Un retard profitable

Mais si Mpho Parks Tau est ambitieux et veut faire de «Joburg» la plaque tournante des investissements asiatiques sur le continent, il se sert aussi des grandes entreprises qui accourent pour construire la smart city africaine afin de financer ses programmes pour combattre la pauvreté, développer le logement social et lutter contre la criminalité. Alstom a ainsi créé une entreprise qui va embaucher 1.500 personnes. Quant aux autres, ils abondent souvent au programme de formation et d'accès aux technologies lancé pour les pauvres dans une ville où 25% de la population vit en dessous du seuil de pauvreté. C'est le cercle vertueux de la smart city africaine, avec ses investissements massifs dans les nouvelles technologies, la durabilité et le social, dans une ville jadis gangrenée par l'apartheid et la criminalité.

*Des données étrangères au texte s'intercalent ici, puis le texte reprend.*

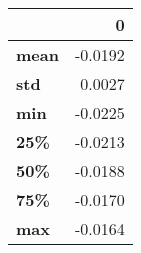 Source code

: \begin{tabular}{lr}
\toprule
{} &       0 \\
\midrule
\textbf{mean} & -0.0192 \\
\textbf{std } &  0.0027 \\
\textbf{min } & -0.0225 \\
\textbf{25\% } & -0.0213 \\
\textbf{50\% } & -0.0188 \\
\textbf{75\% } & -0.0170 \\
\textbf{max } & -0.0164 \\
\bottomrule
\end{tabular}
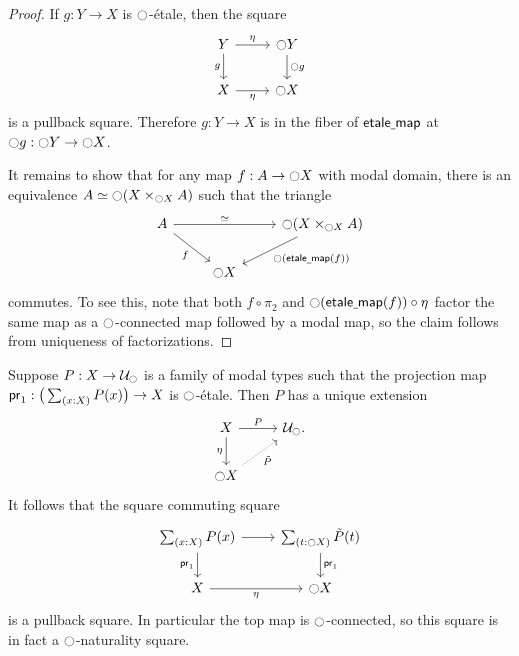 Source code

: \begin{proof}
If $g:Y\to X$ is ${\ocircle}$-\'etale, then the square
\begin{equation*}
\begin{tikzcd}
Y \arrow[d,swap,"g"] \arrow[r,"\modalunit"] & \modal Y \arrow[d,"\modal g"] \\
X \arrow[r,swap,"\modalunit"] & \modal X
\end{tikzcd}
\end{equation*}
is a pullback square. Therefore $g:Y\to X$ is in the fiber of $\mathsf{etale\underline{\ }{}map}$ at ${\ocircle} g : {\ocircle} Y\to{\ensuremath{\ocircle}} X$. 

It remains to show that for any map $f:A\to{\ensuremath{\ocircle}} X$ with modal domain, there is an equivalence $\eqv{A}{\modal (X\times_{\modal X} A)}$ such that the triangle
\begin{equation*}
\begin{tikzcd}
A \arrow[dr,swap,"f"] \arrow[rr,"\eqvsym"] & & \modal (X\times_{\modal X} A) \arrow[dl,"\modal(\etmap(f))"] \\
& \modal X
\end{tikzcd}
\end{equation*}
commutes. To see this, note that both $f\circ \pi_2$ and ${\ocircle}(\mathsf{etale\underline{\ }{}map}(f))\circ {\eta_{}}$ factor the same map as a ${\ocircle}$-connected map followed by a modal map, so the claim follows from uniqueness of factorizations.
\end{proof}

\begin{cor}
Suppose $P:X\to\mathcal{U}_{\ocircle}$ is a family of modal types such that the projection map $\proj 1:\big(\sm{x:X}P(x)\big)\to X$ is ${\ocircle}$-\'etale. Then $P$ has a unique extension
\begin{equation*}
\begin{tikzcd}
X \arrow[d,swap,"\modalunit"] \arrow[r,"P"] & \UU_\modal. \\
\modal X \arrow[ur,densely dotted,swap,"\tilde{P}"] 
\end{tikzcd}
\end{equation*}
It follows that the square commuting square
\begin{equation*}
\begin{tikzcd}
\sm{x:X}P(x) \arrow[d,swap,"\proj 1"] \arrow[r] & \sm{t:\modal X}\tilde{P}(t) \arrow[d,"\proj 1"] \\
X \arrow[r,swap,"\modalunit"] & \modal X
\end{tikzcd}
\end{equation*}
is a pullback square. In particular the top map is ${\ocircle}$-connected, so this square is in fact a ${\ocircle}$-naturality square.
\end{cor}

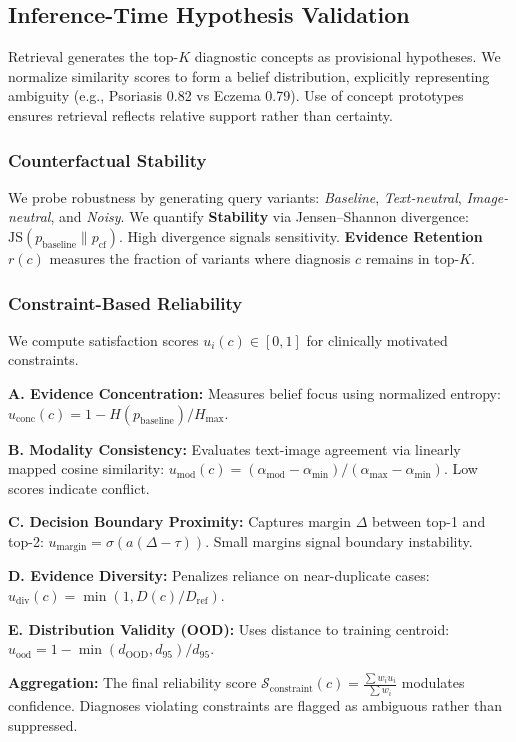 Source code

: \documentclass[conference]{IEEEtran}
\begin{document}
\subsection{Inference-Time Hypothesis Validation}
Retrieval generates the top-$K$ diagnostic concepts as provisional hypotheses. We normalize similarity scores to form a belief distribution, explicitly representing ambiguity (e.g., Psoriasis 0.82 vs Eczema 0.79). Use of concept prototypes ensures retrieval reflects relative support rather than certainty.

\subsubsection{Counterfactual Stability}
We probe robustness by generating query variants: \textit{Baseline}, \textit{Text-neutral}, \textit{Image-neutral}, and \textit{Noisy}.
We quantify \textbf{Stability} via Jensen–Shannon divergence: $\mathrm{JS}(p_{\text{baseline}} \| p_{\text{cf}})$.
High divergence signals sensitivity. \textbf{Evidence Retention} $r(c)$ measures the fraction of variants where diagnosis $c$ remains in top-$K$.

\subsubsection{Constraint-Based Reliability}
We compute satisfaction scores $u_i(c) \in [0,1]$ for clinically motivated constraints.

\textbf{A. Evidence Concentration:} Measures belief focus using normalized entropy:
$u_{\text{conc}}(c) = 1 - {H(p_{\text{baseline}})}/{H_{\max}}$.

\textbf{B. Modality Consistency:} Evaluates text-image agreement via linearly mapped cosine similarity:
$u_{\text{mod}}(c) = (\alpha_{\text{mod}} - \alpha_{\min})/(\alpha_{\max} - \alpha_{\min})$. Low scores indicate conflict.

\textbf{C. Decision Boundary Proximity:} Captures margin $\Delta$ between top-1 and top-2:
$u_{\text{margin}} = \sigma(a(\Delta - \tau))$. Small margins signal boundary instability.

\textbf{D. Evidence Diversity:} Penalizes reliance on near-duplicate cases:
$u_{\text{div}}(c) = \min(1, {D(c)}/{D_{\text{ref}}})$.

\textbf{E. Distribution Validity (OOD):} Uses distance to training centroid:
$u_{\text{ood}} = 1 - {\min(d_{\text{OOD}}, d_{95})}/{d_{95}}$.

\textbf{Aggregation:} The final reliability score $\mathcal{S}_{\text{constraint}}(c) = \frac{\sum w_i u_i}{\sum w_i}$ modulates confidence. Diagnoses violating constraints are flagged as ambiguous rather than suppressed.
\end{document}
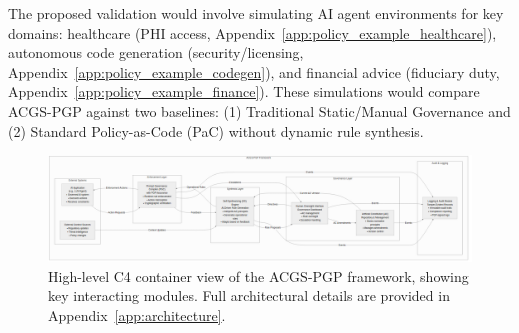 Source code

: \documentclass[sigconf,review,anonymous=false]{acmart} %
\begin{document}
The proposed validation would involve simulating AI agent environments for key domains: healthcare (PHI access, Appendix~\ref{app:policy_example_healthcare}), autonomous code generation (security/licensing, Appendix~\ref{app:policy_example_codegen}), and financial advice (fiduciary duty, Appendix~\ref{app:policy_example_finance}). These simulations would compare ACGS-PGP against two baselines: (1) Traditional Static/Manual Governance and (2) Standard Policy-as-Code (PaC) without dynamic rule synthesis.

\begin{figure}[t]
  \centering
  \includegraphics[width=0.9\columnwidth]{figures/figure1_c4_architecture.png}
  \caption{High-level C4 container view of the ACGS-PGP framework, showing key interacting modules. Full architectural details are provided in Appendix~\ref{app:architecture}.}
  \label{fig:c4_architecture}
\end{figure}
\end{document}
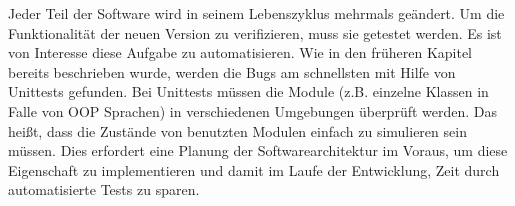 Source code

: Jeder Teil der Software wird in seinem Lebenszyklus mehrmals geändert. 
Um die Funktionalität der neuen Version zu verifizieren, muss sie getestet werden.
Es ist von Interesse diese Aufgabe zu automatisieren. 
Wie in den früheren Kapitel bereits beschrieben wurde, werden die Bugs am schnellsten mit Hilfe von Unittests gefunden. 
Bei Unittests müssen die Module (z.B. einzelne Klassen in Falle von OOP Sprachen) in verschiedenen Umgebungen überprüft werden. 
Das heißt, dass die Zustände von benutzten Modulen einfach zu simulieren sein müssen.
Dies erfordert eine Planung der Softwarearchitektur im Voraus, 
um diese Eigenschaft zu implementieren und damit im Laufe der Entwicklung, Zeit durch automatisierte Tests zu sparen.
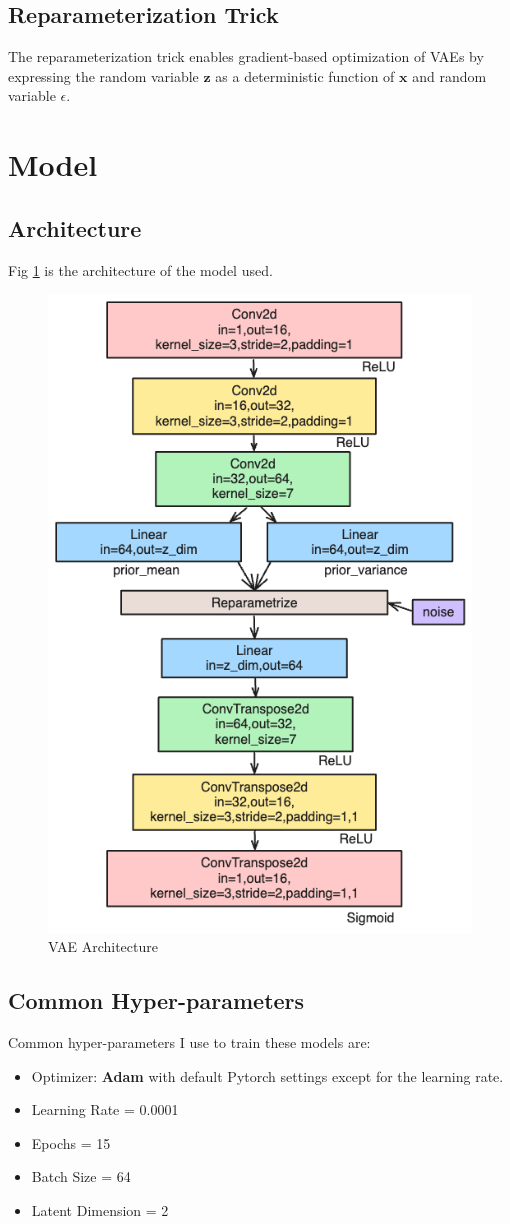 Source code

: \documentclass[12pt]{article}
\begin{document}
\subsection{Reparameterization Trick}
The reparameterization trick enables gradient-based optimization of VAEs by expressing the random variable $\mathbf{z}$ as a deterministic function of $\mathbf{x}$ and random variable $\epsilon$. 
\section{Model}

\subsection{Architecture}
Fig \ref{fig:architecture} is the architecture of the model used.
\begin{figure}[h]
\centering
\includegraphics[width=0.5\linewidth]{report_images/architecture.png}
\caption{\label{fig:architecture}VAE Architecture}
\end{figure}

\subsection{Common Hyper-parameters}
Common hyper-parameters I use to train these models are:
\begin{itemize}
\item Optimizer: \textbf{Adam} with default Pytorch settings except for the learning rate.
\item Learning Rate = 0.0001
\item Epochs = 15
\item Batch Size = 64
\item Latent Dimension = 2
\end{itemize}
\end{document}

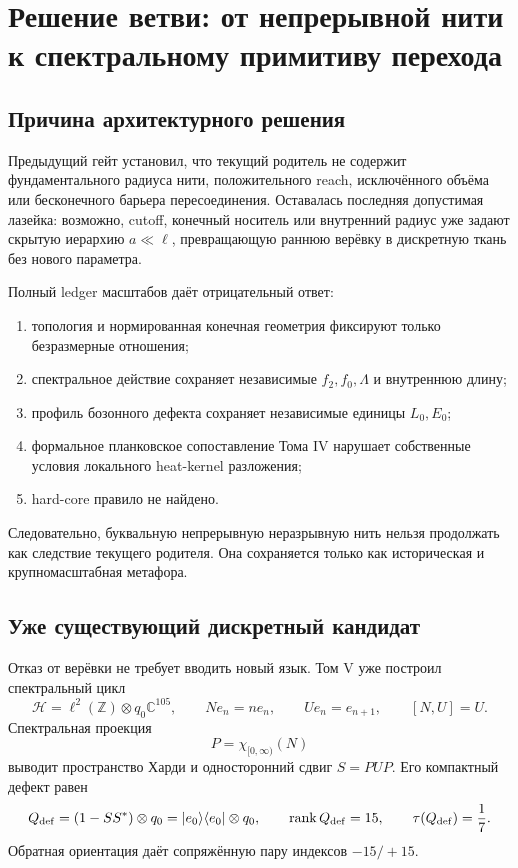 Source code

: \chapter{Решение ветви: от непрерывной нити к спектральному примитиву перехода}
\label{ch:v6-single-thread-scale-hierarchy-branch-decision-gate}

\section{Причина архитектурного решения}

Предыдущий гейт установил, что текущий родитель не содержит
фундаментального радиуса нити, положительного reach, исключённого объёма
или бесконечного барьера пересоединения. Оставалась последняя допустимая
лазейка: возможно, cutoff, конечный носитель или внутренний радиус уже
задают скрытую иерархию $a\ll\ell$, превращающую раннюю верёвку в
дискретную ткань без нового параметра.

Полный ledger масштабов даёт отрицательный ответ:
\begin{enumerate}
 \item топология и нормированная конечная геометрия фиксируют только
 безразмерные отношения;
 \item спектральное действие сохраняет независимые $f_2,f_0,\Lambda$ и
 внутреннюю длину;
 \item профиль бозонного дефекта сохраняет независимые единицы $L_0,E_0$;
 \item формальное планковское сопоставление Тома IV нарушает собственные
 условия локального heat-kernel разложения;
 \item hard-core правило не найдено.
\end{enumerate}

Следовательно, буквальную непрерывную неразрывную нить нельзя продолжать
как следствие текущего родителя. Она сохраняется только как историческая
и крупномасштабная метафора.

\section{Уже существующий дискретный кандидат}

Отказ от верёвки не требует вводить новый язык. Том V уже построил
спектральный цикл
\begin{equation}
 \mathcal H=\ell^2(\mathbb Z)\otimes q_0\mathbb C^{105},
 \qquad
 Ne_n=ne_n,
 \qquad
 Ue_n=e_{n+1},
 \qquad
 [N,U]=U.
\end{equation}
Спектральная проекция
\begin{equation}
 P=\chi_{[0,\infty)}(N)
\end{equation}
выводит пространство Харди и односторонний сдвиг $S=PUP$. Его компактный
дефект равен
\begin{equation}
 Q_{\rm def}
 =(1-SS^*)\otimes q_0
 =|e_0\rangle\langle e_0|\otimes q_0,
 \qquad
 \rank Q_{\rm def}=15,
 \qquad
 \tau(Q_{\rm def})=\frac17.
\end{equation}
Обратная ориентация даёт сопряжённую пару индексов $-15/+15$.

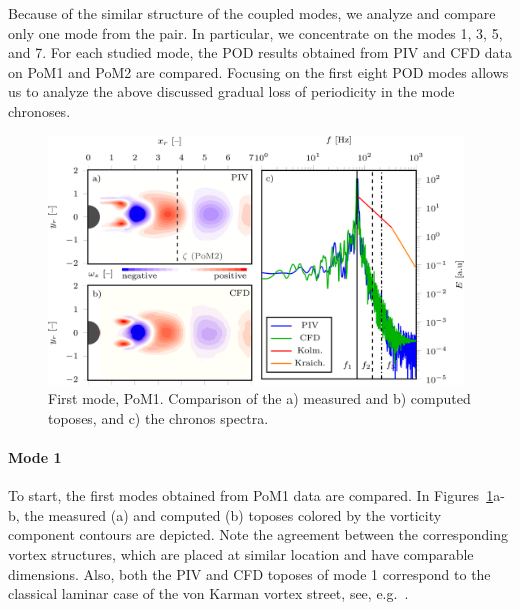 Because of the similar structure of the {coupled} modes, we analyze and compare only one mode from the pair. In particular, we concentrate on the modes 1, 3{, 5,} and 7. For each studied mode, the POD results obtained from PIV and CFD data on PoM1 and PoM2 are compared. {Focusing on the first eight POD modes allows us to analyze the above discussed gradual loss of periodicity in the mode chronoses.} 
\begin{figure}[htpb]
    \centering
    \includegraphics[width=0.98\textwidth]{02_images/00_export/figure11.png}
    \caption{{First mode, PoM1.} Comparison of the a) measured and b) computed toposes, and c) the chronos spectra.}
    \label{fig:pom1mod1}
\end{figure}


\paragraph{Mode 1}
To start, the first  mode{s} obtained from PoM1 data are compared. {In Figures~\ref{fig:pom1mod1}a-b, the measured (a) and computed (b) toposes colored by the }  vorticity component contours  are depicted. {Note the agreement between the corresponding vortex structures, which are placed at similar location and have comparable dimensions. Also, both the PIV and CFD toposes of mode 1 correspond} to the classical laminar case of the von Karman vortex street, {see, e.g.}~\cite{taira2020}. 

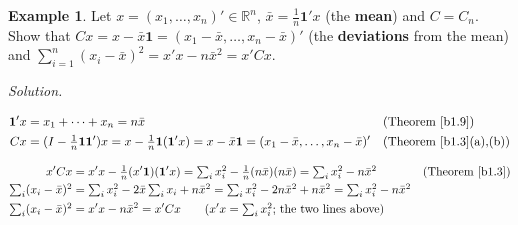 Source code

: \documentclass[12pt]{article}
\newcommand{\R}{\mathbb R}
\newcommand{\one}{\mathbf 1}
\theoremstyle{definition}
\newtheorem{example}[theorem]{Example}
\newcommand{\boardtop}{\vspace*{-\abovedisplayskip}}
\begin{document}
\begin{example}\label{b1.16}
Let \(x=(x_1,\dots,x_n)'\in\R^n\), \(\bar x=\frac1n\one'x\) (the \textbf{mean}) and \(C=C_n\). Show that
\(Cx=x-\bar x\one=(x_1-\bar x,\dots,x_n-\bar x)'\) (the \textbf{deviations} from the mean) and
\(\sum_{i=1}^n(x_i-\bar x)^2=x'x-n\bar x^2=x'Cx\).
\end{example}
\textit{Solution.}
\begin{board}[Deviations:]
\boardtop
\begin{align*}
\one'x&=x_1+\dots+x_n=n\bar x&&\text{(Theorem~\ref{b1.9})}\\
Cx&=(I-\tfrac1n\one\one')x=x-\tfrac1n\one(\one'x)=x-\bar x\one=(x_1-\bar x,\dots,x_n-\bar x)'&&\text{(Theorem~\ref{b1.3}(a),(b))}
\end{align*}
\end{board}
\begin{board}[Sum of squares; \(x'\one=\one'x=n\bar x\) (Theorem~\ref{b1.9}):]
\boardtop
\begin{align*}
x'Cx&=x'x-\tfrac1n(x'\one)(\one'x)=\textstyle\sum_ix_i^2-\tfrac1n(n\bar x)(n\bar x)=\sum_ix_i^2-n\bar x^2
&&\text{(Theorem~\ref{b1.3})}\\
\textstyle\sum_i(x_i-\bar x)^2&=\textstyle\sum_ix_i^2-2\bar x\sum_ix_i+n\bar x^2=\sum_ix_i^2-2n\bar x^2+n\bar x^2
=\sum_ix_i^2-n\bar x^2\\
\textstyle\sum_i(x_i-\bar x)^2&=x'x-n\bar x^2=x'Cx\qquad(x'x=\textstyle\sum_ix_i^2\text{; the two lines above})
\end{align*}
\end{board}
\end{document}

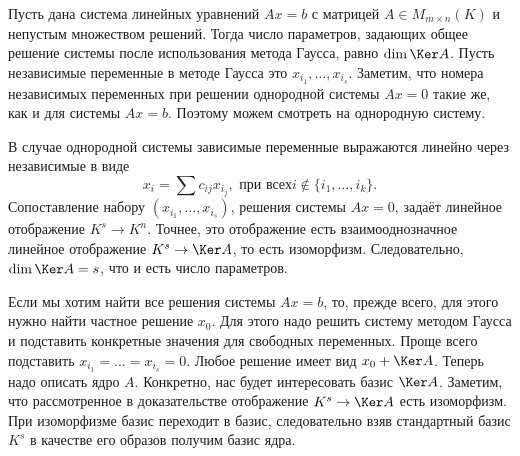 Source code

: \thrm Пусть дана система линейных уравнений $Ax=b$ с матрицей $A\in M_{m\times n}(K)$ и непустым множеством решений. Тогда число параметров, задающих общее решение системы после использования метода Гаусса, равно $\dim \Ker A$.
\ethrm
\proof Пусть независимые переменные в методе Гаусса это $x_{i_1}, \dots,x_{i_s}$.
Заметим, что номера независимых переменных при решении однородной системы $Ax=0$ такие же, как и для системы $Ax=b$. Поэтому можем смотреть на однородную систему.

В случае однородной системы зависимые переменные  выражаются линейно через независимые в виде
$$x_i= \sum c_{ij} x_{i_j}, \text{ при всех} i \notin \{i_1,\dots, i_k\}.$$
Сопоставление набору $(x_{i_1},\dots, x_{i_s})$, решения системы $Ax=0$, задаёт линейное отображение $K^s \to K^n$. Точнее, это отображение есть взаимооднозначное линейное отображение $K^s \to \Ker A$, то есть изоморфизм. Следовательно, $\dim \Ker A = s$, что и есть число параметров.
\endproof




Если мы хотим найти все решения системы $Ax=b$, то, прежде всего, для этого нужно найти частное решение $x_0$. Для этого надо решить систему методом Гаусса и подставить конкретные значения для свободных переменных. Проще всего подставить $x_{i_1}=\dots=x_{i_s}=0$. Любое решение имеет вид $x_0+\Ker A$.
Теперь надо описать ядро $A$. Конкретно, нас будет интересовать  базис $\Ker A$. Заметим, что рассмотренное в доказательстве отображение $K^s \to \Ker A$ есть изоморфизм. При изоморфизме базис переходит в базис, следовательно взяв стандартный базис $K^s$ в качестве его образов получим базис ядра.

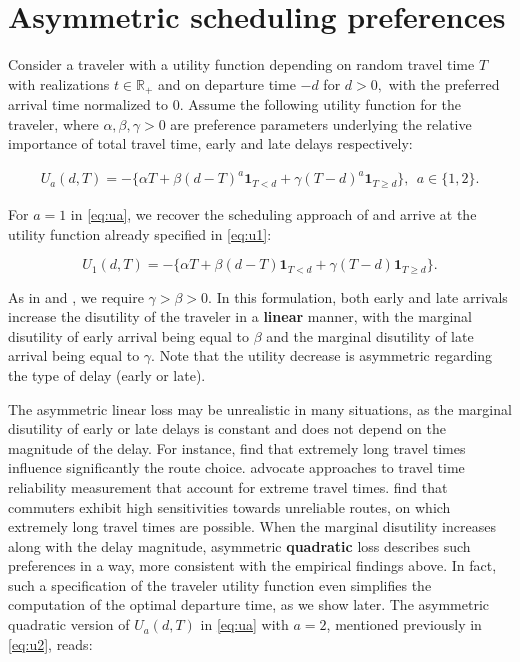 \documentclass[preprint, 3p, authoryear]{elsarticle} %
\theoremstyle{definition}
\theoremstyle{definition}
\theoremstyle{definition}
\theoremstyle{definition}
\theoremstyle{remark}
\begin{document}
\hypertarget{asymmetric-scheduling-preferences}{%
\section{Asymmetric scheduling preferences}\label{asymmetric-scheduling-preferences}}

Consider a traveler with a utility function depending on random travel time \(T\) with realizations \(t\in\mathbb R_+\) and on departure time \(-d\) for \(d>0,\) with the preferred arrival time normalized to \(0\). Assume the following utility function for the traveler, where \(\alpha,\beta, \gamma>0\) are preference parameters underlying the relative importance of total travel time, early and late delays respectively:

\begin{align}
U_a(d,T) = -\{\alpha T + \beta(d-T)^a\mathbf 1_{T<d} + \gamma (T-d)^a\mathbf 1_{T\geq d}\}, ~~a\in\{1,2\}.\label{eq:ua}
\end{align}

For \(a=1\) in \eqref{eq:ua}, we recover the scheduling approach of \citet{fosgerau2010} and arrive at the utility function already specified in \eqref{eq:u1}:

\[U_1(d,T) = -\{\alpha T + \beta(d-T)\mathbf 1_{T<d} + \gamma (T-d)\mathbf 1_{T\geq d}\}.\]

As in \citet{small1982} and \citet{small2015}, we require \(\gamma>\beta>0\). In this formulation, both early and late arrivals increase the disutility of the traveler in a \textbf{linear} manner, with the marginal disutility of early arrival being equal to \(\beta\) and the marginal disutility of late arrival being equal to \(\gamma\). Note that the utility decrease is asymmetric regarding the type of delay (early or late).

The asymmetric linear loss may be unrealistic in many situations, as the marginal disutility of early or late delays is constant and does not depend on the magnitude of the delay. For instance, \citet{enide2006} find that extremely long travel times influence significantly the route choice. \citet{vanlint_etal08} advocate approaches to travel time reliability measurement that account for extreme travel times. \citet{sikka_hanley13} find that commuters exhibit high sensitivities towards unreliable routes, on which extremely long travel times are possible. When the marginal disutility increases along with the delay magnitude, asymmetric \textbf{quadratic} loss describes such preferences in a way, more consistent with the empirical findings above. In fact, such a specification of the traveler utility function even simplifies the computation of the optimal departure time, as we show later. The asymmetric quadratic version of \(U_a(d,T)\) in \eqref{eq:ua} with \(a=2\), mentioned previously in \eqref{eq:u2}, reads:
\end{document}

C'est parce que les villes africaines sont en retard qu'elles n'ont que peu de coûts d'entretien pour les infrastructures. Lorsque la croissance part et que la gouvernance est stable, les investissements peuvent aller directement au plus innovant, pas à l'entretien du trop vieux. Sauter une étape dans l'urbanisation, c'est le pari réussi de Mpho Parks Tau. Pari qui fait beaucoup d'envieux sur le continent.